(Beginning of Record set)
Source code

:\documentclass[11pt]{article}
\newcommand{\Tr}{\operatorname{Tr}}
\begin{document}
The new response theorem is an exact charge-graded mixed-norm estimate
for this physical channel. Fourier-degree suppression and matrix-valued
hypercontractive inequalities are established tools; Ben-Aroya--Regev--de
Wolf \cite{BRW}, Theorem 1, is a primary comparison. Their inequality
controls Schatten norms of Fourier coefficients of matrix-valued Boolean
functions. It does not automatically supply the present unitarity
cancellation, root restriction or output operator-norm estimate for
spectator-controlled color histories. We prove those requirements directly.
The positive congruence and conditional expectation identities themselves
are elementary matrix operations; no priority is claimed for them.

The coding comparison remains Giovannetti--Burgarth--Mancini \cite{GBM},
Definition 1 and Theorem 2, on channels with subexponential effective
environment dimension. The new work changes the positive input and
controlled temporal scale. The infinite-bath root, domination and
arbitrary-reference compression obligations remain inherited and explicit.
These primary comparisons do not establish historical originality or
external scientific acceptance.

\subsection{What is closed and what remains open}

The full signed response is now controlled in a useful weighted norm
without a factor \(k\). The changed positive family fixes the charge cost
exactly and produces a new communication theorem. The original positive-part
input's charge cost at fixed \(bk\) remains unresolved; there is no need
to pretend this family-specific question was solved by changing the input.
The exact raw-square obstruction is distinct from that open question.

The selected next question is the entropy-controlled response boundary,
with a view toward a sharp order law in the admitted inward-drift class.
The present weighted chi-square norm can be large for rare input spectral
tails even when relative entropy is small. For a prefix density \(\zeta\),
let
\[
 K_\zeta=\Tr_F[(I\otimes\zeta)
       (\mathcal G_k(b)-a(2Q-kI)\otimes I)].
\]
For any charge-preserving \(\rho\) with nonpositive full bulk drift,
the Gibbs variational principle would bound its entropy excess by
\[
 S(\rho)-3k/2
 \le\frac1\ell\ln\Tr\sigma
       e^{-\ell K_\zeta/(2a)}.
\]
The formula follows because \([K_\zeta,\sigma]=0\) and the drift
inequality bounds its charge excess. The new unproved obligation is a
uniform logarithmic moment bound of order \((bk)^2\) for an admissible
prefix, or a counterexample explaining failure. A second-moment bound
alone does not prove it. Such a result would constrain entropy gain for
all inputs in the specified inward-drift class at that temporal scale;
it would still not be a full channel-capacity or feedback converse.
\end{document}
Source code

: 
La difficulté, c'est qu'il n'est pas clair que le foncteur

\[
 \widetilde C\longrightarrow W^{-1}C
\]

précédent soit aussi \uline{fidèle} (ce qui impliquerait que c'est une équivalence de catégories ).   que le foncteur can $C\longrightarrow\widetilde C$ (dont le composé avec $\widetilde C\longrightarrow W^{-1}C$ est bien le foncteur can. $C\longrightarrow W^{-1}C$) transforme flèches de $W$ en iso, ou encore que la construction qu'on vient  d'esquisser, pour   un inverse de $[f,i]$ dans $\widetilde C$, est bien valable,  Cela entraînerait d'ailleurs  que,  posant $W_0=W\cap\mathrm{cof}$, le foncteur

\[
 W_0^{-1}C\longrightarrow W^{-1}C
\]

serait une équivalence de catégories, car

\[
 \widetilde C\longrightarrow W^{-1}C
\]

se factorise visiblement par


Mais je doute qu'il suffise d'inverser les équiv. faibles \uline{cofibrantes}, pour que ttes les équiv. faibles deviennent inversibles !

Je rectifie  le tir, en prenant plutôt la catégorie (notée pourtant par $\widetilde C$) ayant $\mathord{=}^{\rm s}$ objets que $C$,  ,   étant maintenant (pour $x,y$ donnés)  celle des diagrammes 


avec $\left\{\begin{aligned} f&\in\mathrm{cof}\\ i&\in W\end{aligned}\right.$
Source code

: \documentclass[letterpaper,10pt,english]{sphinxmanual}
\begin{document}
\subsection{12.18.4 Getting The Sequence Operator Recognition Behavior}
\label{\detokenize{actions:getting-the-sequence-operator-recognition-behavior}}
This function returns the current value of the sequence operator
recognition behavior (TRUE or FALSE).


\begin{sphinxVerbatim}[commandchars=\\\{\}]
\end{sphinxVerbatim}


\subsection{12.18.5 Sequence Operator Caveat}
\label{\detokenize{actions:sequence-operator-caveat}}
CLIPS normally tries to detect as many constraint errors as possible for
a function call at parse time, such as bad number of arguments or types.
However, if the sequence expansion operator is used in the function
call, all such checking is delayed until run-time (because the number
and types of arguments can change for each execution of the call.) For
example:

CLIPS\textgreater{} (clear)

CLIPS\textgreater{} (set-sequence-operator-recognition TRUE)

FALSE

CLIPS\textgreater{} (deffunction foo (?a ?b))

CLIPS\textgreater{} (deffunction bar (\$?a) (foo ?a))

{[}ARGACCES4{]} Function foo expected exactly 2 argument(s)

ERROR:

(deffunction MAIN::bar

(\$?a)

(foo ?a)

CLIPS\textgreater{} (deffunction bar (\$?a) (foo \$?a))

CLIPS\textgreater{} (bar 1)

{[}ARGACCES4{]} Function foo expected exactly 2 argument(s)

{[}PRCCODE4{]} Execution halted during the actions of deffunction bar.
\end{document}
(End of Record set)
### Exercise directions
Each record above is to be reproduced verbatim.

### Answer to the exercise
Source code

:\documentclass[11pt]{article}
\newcommand{\Tr}{\operatorname{Tr}}
\begin{document}
The new response theorem is an exact charge-graded mixed-norm estimate
for this physical channel. Fourier-degree suppression and matrix-valued
hypercontractive inequalities are established tools; Ben-Aroya--Regev--de
Wolf \cite{BRW}, Theorem 1, is a primary comparison. Their inequality
controls Schatten norms of Fourier coefficients of matrix-valued Boolean
functions. It does not automatically supply the present unitarity
cancellation, root restriction or output operator-norm estimate for
spectator-controlled color histories. We prove those requirements directly.
The positive congruence and conditional expectation identities themselves
are elementary matrix operations; no priority is claimed for them.

The coding comparison remains Giovannetti--Burgarth--Mancini \cite{GBM},
Definition 1 and Theorem 2, on channels with subexponential effective
environment dimension. The new work changes the positive input and
controlled temporal scale. The infinite-bath root, domination and
arbitrary-reference compression obligations remain inherited and explicit.
These primary comparisons do not establish historical originality or
external scientific acceptance.

\subsection{What is closed and what remains open}

The full signed response is now controlled in a useful weighted norm
without a factor \(k\). The changed positive family fixes the charge cost
exactly and produces a new communication theorem. The original positive-part
input's charge cost at fixed \(bk\) remains unresolved; there is no need
to pretend this family-specific question was solved by changing the input.
The exact raw-square obstruction is distinct from that open question.

The selected next question is the entropy-controlled response boundary,
with a view toward a sharp order law in the admitted inward-drift class.
The present weighted chi-square norm can be large for rare input spectral
tails even when relative entropy is small. For a prefix density \(\zeta\),
let
\[
 K_\zeta=\Tr_F[(I\otimes\zeta)
       (\mathcal G_k(b)-a(2Q-kI)\otimes I)].
\]
For any charge-preserving \(\rho\) with nonpositive full bulk drift,
the Gibbs variational principle would bound its entropy excess by
\[
 S(\rho)-3k/2
 \le\frac1\ell\ln\Tr\sigma
       e^{-\ell K_\zeta/(2a)}.
\]
The formula follows because \([K_\zeta,\sigma]=0\) and the drift
inequality bounds its charge excess. The new unproved obligation is a
uniform logarithmic moment bound of order \((bk)^2\) for an admissible
prefix, or a counterexample explaining failure. A second-moment bound
alone does not prove it. Such a result would constrain entropy gain for
all inputs in the specified inward-drift class at that temporal scale;
it would still not be a full channel-capacity or feedback converse.
\end{document}
Source code

: 
La difficulté, c'est qu'il n'est pas clair que le foncteur

\[
 \widetilde C\longrightarrow W^{-1}C
\]

précédent soit aussi \uline{fidèle} (ce qui impliquerait que c'est une équivalence de catégories ).   que le foncteur can $C\longrightarrow\widetilde C$ (dont le composé avec $\widetilde C\longrightarrow W^{-1}C$ est bien le foncteur can. $C\longrightarrow W^{-1}C$) transforme flèches de $W$ en iso, ou encore que la construction qu'on vient  d'esquisser, pour   un inverse de $[f,i]$ dans $\widetilde C$, est bien valable,  Cela entraînerait d'ailleurs  que,  posant $W_0=W\cap\mathrm{cof}$, le foncteur

\[
 W_0^{-1}C\longrightarrow W^{-1}C
\]

serait une équivalence de catégories, car

\[
 \widetilde C\longrightarrow W^{-1}C
\]

se factorise visiblement par


Mais je doute qu'il suffise d'inverser les équiv. faibles \uline{cofibrantes}, pour que ttes les équiv. faibles deviennent inversibles !

Je rectifie  le tir, en prenant plutôt la catégorie (notée pourtant par $\widetilde C$) ayant $\mathord{=}^{\rm s}$ objets que $C$,  ,   étant maintenant (pour $x,y$ donnés)  celle des diagrammes 


avec $\left\{\begin{aligned} f&\in\mathrm{cof}\\ i&\in W\end{aligned}\right.$
Source code

: \documentclass[letterpaper,10pt,english]{sphinxmanual}
\begin{document}
\subsection{12.18.4 Getting The Sequence Operator Recognition Behavior}
\label{\detokenize{actions:getting-the-sequence-operator-recognition-behavior}}
This function returns the current value of the sequence operator
recognition behavior (TRUE or FALSE).


\begin{sphinxVerbatim}[commandchars=\\\{\}]
\end{sphinxVerbatim}


\subsection{12.18.5 Sequence Operator Caveat}
\label{\detokenize{actions:sequence-operator-caveat}}
CLIPS normally tries to detect as many constraint errors as possible for
a function call at parse time, such as bad number of arguments or types.
However, if the sequence expansion operator is used in the function
call, all such checking is delayed until run-time (because the number
and types of arguments can change for each execution of the call.) For
example:

CLIPS\textgreater{} (clear)

CLIPS\textgreater{} (set-sequence-operator-recognition TRUE)

FALSE

CLIPS\textgreater{} (deffunction foo (?a ?b))

CLIPS\textgreater{} (deffunction bar (\$?a) (foo ?a))

{[}ARGACCES4{]} Function foo expected exactly 2 argument(s)

ERROR:

(deffunction MAIN::bar

(\$?a)

(foo ?a)

CLIPS\textgreater{} (deffunction bar (\$?a) (foo \$?a))

CLIPS\textgreater{} (bar 1)

{[}ARGACCES4{]} Function foo expected exactly 2 argument(s)

{[}PRCCODE4{]} Execution halted during the actions of deffunction bar.
\end{document}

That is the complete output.